Over the centuries, versions of the phrases “black swan” and “rare bird” became common in several European languages, describing something that defied belief. The expressions made sense because Europeans assumed, based on their observations, that all swans were white.


Black swans are significant totems for many Aboriginal people and incorporated within songlines and constellations (where they are called Gnibi, Ginibi, or Gineevee). Yet the Noongar people in WA, and the Yuin and Euahlayi in New South Wales, tell ancestral stories about white swans, which had most of their feathers torn out by eagles.


In the Noongar story Maali, the swan, is proud and boastful of its beauty, and has its white feathers ripped out by Waalitj, the eagle, as punishment. In the Yuin story the swan, Guunyu, humble and quiet, is attacked because the other birds are jealous of his beauty. And in the Euahlayi story, two brothers are transformed into swans, or Byahmul, as part of a robbery. Later they are attacked by eagles as an act of revenge.
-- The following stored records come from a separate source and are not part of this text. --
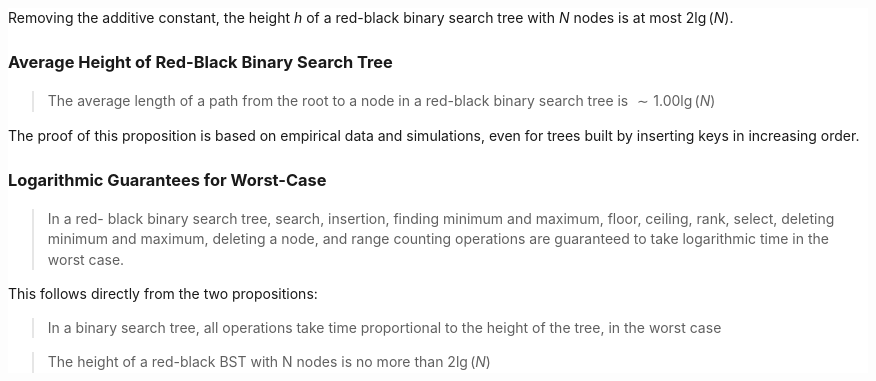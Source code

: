 Removing the additive constant, the height $h$ of a red-black binary search tree with $N$ nodes is at most $2\lg(N)$.

### Average Height of Red-Black Binary Search Tree

> The average length of a path from the root to a node in a red-black binary search tree is $\sim 1.00\lg(N)$

The proof of this proposition is based on empirical data and simulations, even for trees built by inserting keys in increasing order.

### Logarithmic Guarantees for Worst-Case

> In a red- black binary search tree, search, insertion, finding minimum and maximum, floor, ceiling, rank, select, deleting minimum and maximum, deleting a node, and range counting operations are guaranteed to take logarithmic time in the worst case.

This follows directly from the two propositions:

> In a binary search tree, all operations take time proportional to the height of the tree, in the worst case

> The height of a red-black BST with N nodes is no more than $2\lg(N)$
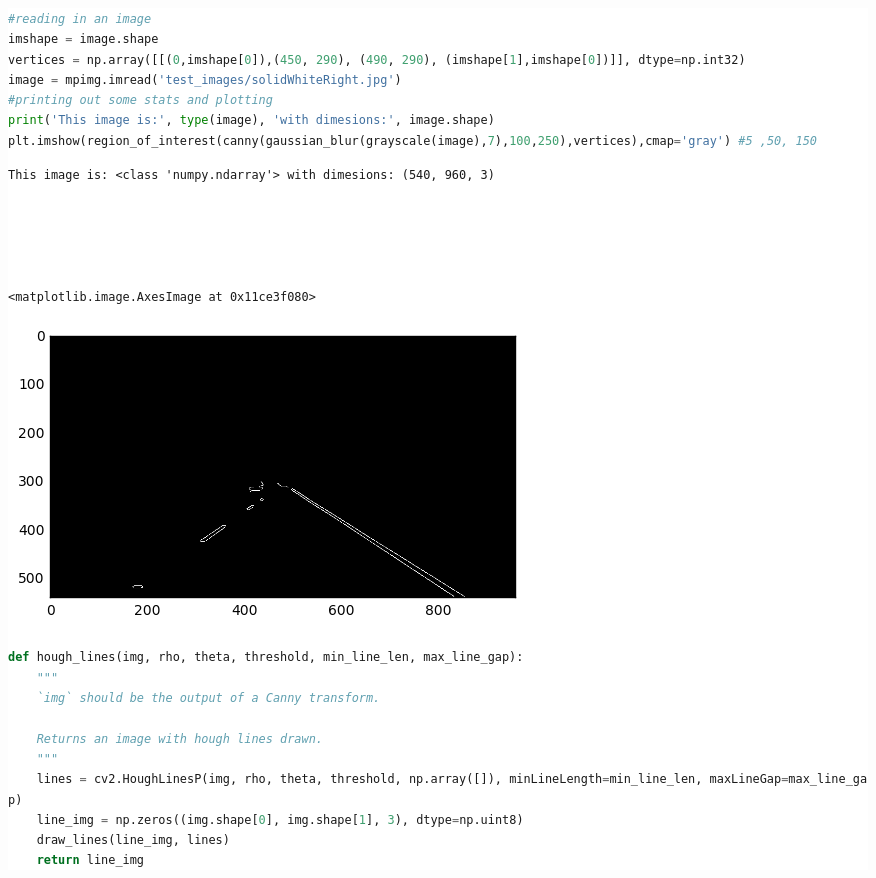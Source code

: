 
```python
#reading in an image
imshape = image.shape
vertices = np.array([[(0,imshape[0]),(450, 290), (490, 290), (imshape[1],imshape[0])]], dtype=np.int32)
image = mpimg.imread('test_images/solidWhiteRight.jpg')
#printing out some stats and plotting
print('This image is:', type(image), 'with dimesions:', image.shape)
plt.imshow(region_of_interest(canny(gaussian_blur(grayscale(image),7),100,250),vertices),cmap='gray') #5 ,50, 150
```

    This image is: <class 'numpy.ndarray'> with dimesions: (540, 960, 3)





    <matplotlib.image.AxesImage at 0x11ce3f080>




![png](output_14_2.png)



```python
def hough_lines(img, rho, theta, threshold, min_line_len, max_line_gap):
    """
    `img` should be the output of a Canny transform.
        
    Returns an image with hough lines drawn.
    """
    lines = cv2.HoughLinesP(img, rho, theta, threshold, np.array([]), minLineLength=min_line_len, maxLineGap=max_line_gap)
    line_img = np.zeros((img.shape[0], img.shape[1], 3), dtype=np.uint8)
    draw_lines(line_img, lines)
    return line_img
```

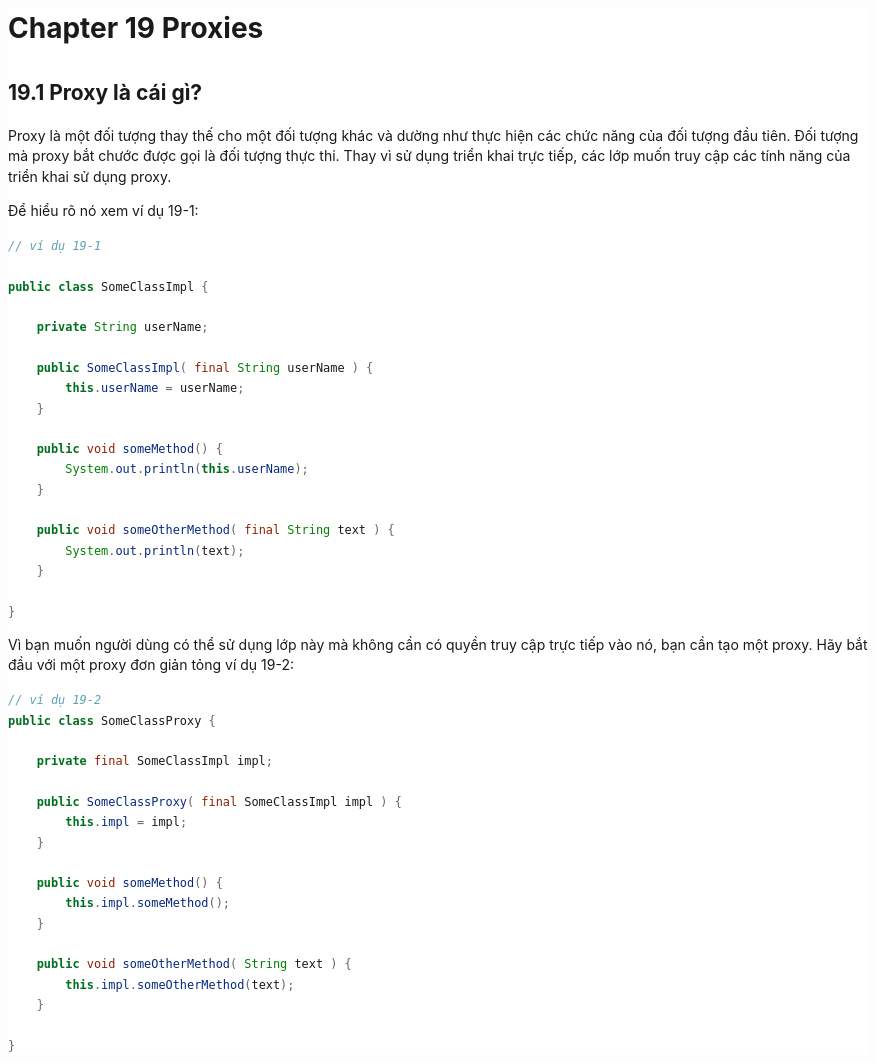 # Chapter 19 Proxies

## 19.1 Proxy là cái gì?

Proxy là một đối tượng thay thế cho một đối tượng khác và dường như thực hiện các chức năng của đối tượng đầu tiên. Đối tượng mà proxy bắt chước được gọi là đối tượng thực thi. Thay vì sử dụng triển khai trực tiếp, các lớp muốn truy cập các tính năng của triển khai sử dụng proxy.

Để hiểu rõ nó xem ví dụ 19-1:

```java
// ví dụ 19-1

public class SomeClassImpl {

    private String userName;

    public SomeClassImpl( final String userName ) {
        this.userName = userName;
    }

    public void someMethod() {
        System.out.println(this.userName);
    }

    public void someOtherMethod( final String text ) {
        System.out.println(text);
    }

}
```

Vì bạn muốn người dùng có thể sử dụng lớp này mà không cần có quyền truy cập trực tiếp vào nó, bạn cần tạo một proxy. Hãy bắt đầu với một proxy đơn giản tỏng ví dụ 19-2:

```java
// ví dụ 19-2
public class SomeClassProxy {

    private final SomeClassImpl impl;

    public SomeClassProxy( final SomeClassImpl impl ) {
        this.impl = impl;
    }

    public void someMethod() {
        this.impl.someMethod();
    }

    public void someOtherMethod( String text ) {
        this.impl.someOtherMethod(text);
    }

}
```
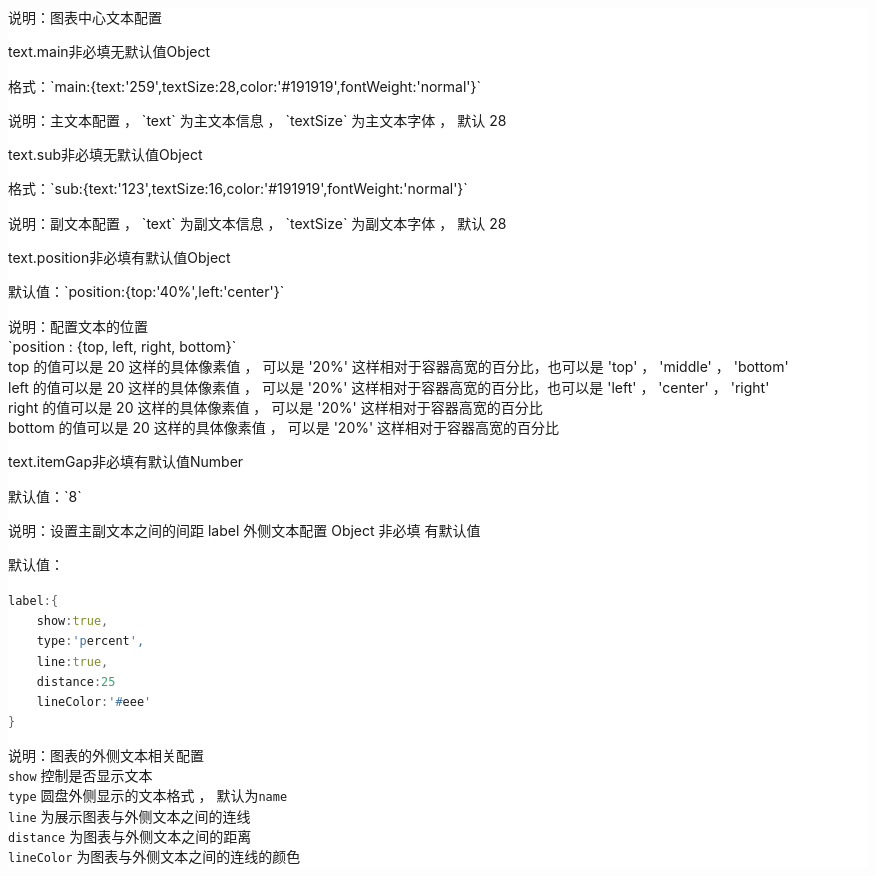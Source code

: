 说明：图表中心文本配置

<p class='ev_expand_title'>text.main<span class='ev_expand_required'>非必填</span><span class='ev_expand_defaults'>无默认值</span><span class='ev_expand_type'>Object</span>

<p class='ev_expand_introduce'>格式：`main:{text:'259',textSize:28,color:'#191919',fontWeight:'normal'}`

<p class='ev_expand_introduce'>说明：主文本配置 ， `text` 为主文本信息 ， `textSize` 为主文本字体 ， 默认 28

<p class='ev_expand_title'>text.sub<span class='ev_expand_required'>非必填</span><span class='ev_expand_defaults'>无默认值</span><span class='ev_expand_type'>Object</span>

<p class='ev_expand_introduce'>格式：`sub:{text:'123',textSize:16,color:'#191919',fontWeight:'normal'}`

<p class='ev_expand_introduce'>说明：副文本配置 ， `text` 为副文本信息 ， `textSize` 为副文本字体 ， 默认 28

<p class='ev_expand_title'>text.position<span class='ev_expand_required'>非必填</span><span class='ev_expand_defaults'>有默认值</span><span class='ev_expand_type'>Object</span>

<p class='ev_expand_introduce'>默认值：`position:{top:'40%',left:'center'}`

<p class='ev_expand_introduce'>说明：配置文本的位置<br>
`position : {top, left, right, bottom}`<br>
top 的值可以是 20 这样的具体像素值 ， 可以是 '20%' 这样相对于容器高宽的百分比，也可以是 'top'  ，  'middle'  ，  'bottom'<br>
left 的值可以是 20 这样的具体像素值 ， 可以是 '20%' 这样相对于容器高宽的百分比，也可以是 'left'  ，  'center'  ，  'right'<br>
right 的值可以是 20 这样的具体像素值 ， 可以是 '20%' 这样相对于容器高宽的百分比<br>
bottom 的值可以是 20 这样的具体像素值 ， 可以是 '20%' 这样相对于容器高宽的百分比

<p class='ev_expand_title'>text.itemGap<span class='ev_expand_required'>非必填</span><span class='ev_expand_defaults'>有默认值</span><span class='ev_expand_type'>Number</span>
<p class='ev_expand_introduce'>默认值：`8`

<p class='ev_expand_introduce'>说明：设置主副文本之间的间距
</api>

<api>
<name>label</name>
<introduce>外侧文本配置</introduce>
<type>Object</type>
<required>非必填</required>
<defaults>有默认值 </defaults>

默认值：

```d
label:{
    show:true,
    type:'percent',
    line:true,
    distance:25
    lineColor:'#eee'
}
```

说明：图表的外侧文本相关配置<br>`show` 控制是否显示文本<br>`type` 圆盘外侧显示的文本格式 ， 默认为`name`<br>`line` 为展示图表与外侧文本之间的连线<br>`distance` 为图表与外侧文本之间的距离<br>`lineColor` 为图表与外侧文本之间的连线的颜色

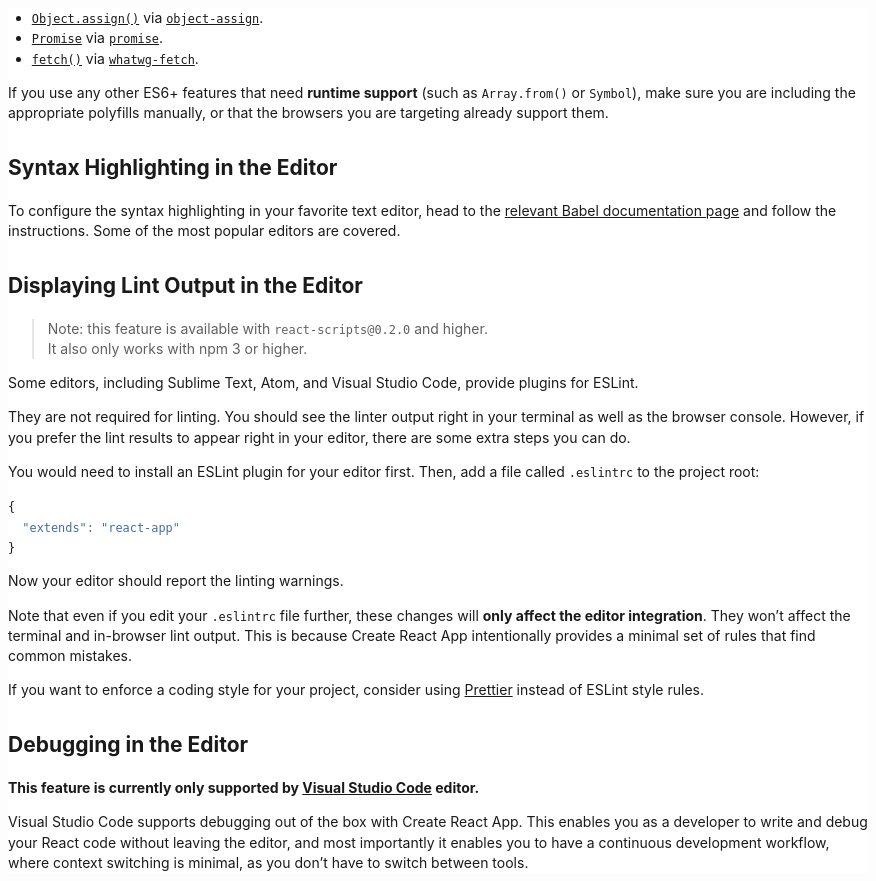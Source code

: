 * [`Object.assign()`](https://developer.mozilla.org/en/docs/Web/JavaScript/Reference/Global_Objects/Object/assign) via [`object-assign`](https://github.com/sindresorhus/object-assign).
* [`Promise`](https://developer.mozilla.org/en-US/docs/Web/JavaScript/Reference/Global_Objects/Promise) via [`promise`](https://github.com/then/promise).
* [`fetch()`](https://developer.mozilla.org/en/docs/Web/API/Fetch_API) via [`whatwg-fetch`](https://github.com/github/fetch).

If you use any other ES6+ features that need **runtime support** (such as `Array.from()` or `Symbol`), make sure you are including the appropriate polyfills manually, or that the browsers you are targeting already support them.

## Syntax Highlighting in the Editor

To configure the syntax highlighting in your favorite text editor, head to the [relevant Babel documentation page](https://babeljs.io/docs/editors) and follow the instructions. Some of the most popular editors are covered.

## Displaying Lint Output in the Editor

>Note: this feature is available with `react-scripts@0.2.0` and higher.<br>
>It also only works with npm 3 or higher.

Some editors, including Sublime Text, Atom, and Visual Studio Code, provide plugins for ESLint.

They are not required for linting. You should see the linter output right in your terminal as well as the browser console. However, if you prefer the lint results to appear right in your editor, there are some extra steps you can do.

You would need to install an ESLint plugin for your editor first. Then, add a file called `.eslintrc` to the project root:

```js
{
  "extends": "react-app"
}
```

Now your editor should report the linting warnings.

Note that even if you edit your `.eslintrc` file further, these changes will **only affect the editor integration**. They won’t affect the terminal and in-browser lint output. This is because Create React App intentionally provides a minimal set of rules that find common mistakes.

If you want to enforce a coding style for your project, consider using [Prettier](https://github.com/jlongster/prettier) instead of ESLint style rules.

## Debugging in the Editor

**This feature is currently only supported by [Visual Studio Code](https://code.visualstudio.com) editor.**

Visual Studio Code supports debugging out of the box with Create React App. This enables you as a developer to write and debug your React code without leaving the editor, and most importantly it enables you to have a continuous development workflow, where context switching is minimal, as you don’t have to switch between tools.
In each story, after the swans have their white plumage torn out, crows release a cascade of feathers, turning the swans black, except for their white wing tips. Their red beak still shows blood from the attack. These stories are keenly observant of, and offer an explanation for, the black swan’s colouration. They acknowledge the possibility swans could be white — even though it’s unlikely First Nations people observed white swans in their surroundings prior to British settlement.


Dutch ships began visiting Australia’s western coastline in the 1600s. Seeing the mythical black swan in the flesh must have been like seeing a unicorn emerge from the shadows of the forest. In 1636, Dutch mariner Antonie Caen observed black birds “as large as swans” at sea off Bernier Island — probably the first recorded European sighting.


In 1697, Willem de Vlamingh’s expedition to the west coast sighted many swans on what they dubbed Swarte Swaane Drift or Black Swan River. Noongar people know this river as Derbarl Yerrigan. If de Vlamingh was amazed at the sight of black swans, he did not record it, simply noting, “They are quite black”. Reports of the black swan made it back to the Netherlands and then to England, but it took another century for its mythical status to dissipate completely.